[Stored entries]
----

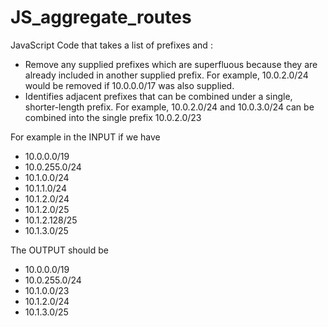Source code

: # JS_aggregate_routes
JavaScript Code that takes a list of prefixes and :
*  Remove any supplied prefixes which are superfluous because they are already included in another supplied prefix. For example, 10.0.2.0/24 would be removed if 10.0.0.0/17 was also supplied.
*  Identifies adjacent prefixes that can be combined under a single, shorter-length prefix. For example, 10.0.2.0/24 and 10.0.3.0/24 can be combined into the single prefix 10.0.2.0/23



For example in the INPUT if we have
* 10.0.0.0/19
* 10.0.255.0/24
* 10.1.0.0/24
* 10.1.1.0/24
* 10.1.2.0/24
* 10.1.2.0/25
* 10.1.2.128/25
* 10.1.3.0/25

The OUTPUT should be
* 10.0.0.0/19
* 10.0.255.0/24
* 10.1.0.0/23
* 10.1.2.0/24
* 10.1.3.0/25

----

#### Task to carry out:
Would you return the entries verbatim, minus any images?

#### Solution:
Source code

: # JS_aggregate_routes
JavaScript Code that takes a list of prefixes and :
*  Remove any supplied prefixes which are superfluous because they are already included in another supplied prefix. For example, 10.0.2.0/24 would be removed if 10.0.0.0/17 was also supplied.
*  Identifies adjacent prefixes that can be combined under a single, shorter-length prefix. For example, 10.0.2.0/24 and 10.0.3.0/24 can be combined into the single prefix 10.0.2.0/23



For example in the INPUT if we have
* 10.0.0.0/19
* 10.0.255.0/24
* 10.1.0.0/24
* 10.1.1.0/24
* 10.1.2.0/24
* 10.1.2.0/25
* 10.1.2.128/25
* 10.1.3.0/25

The OUTPUT should be
* 10.0.0.0/19
* 10.0.255.0/24
* 10.1.0.0/23
* 10.1.2.0/24
* 10.1.3.0/25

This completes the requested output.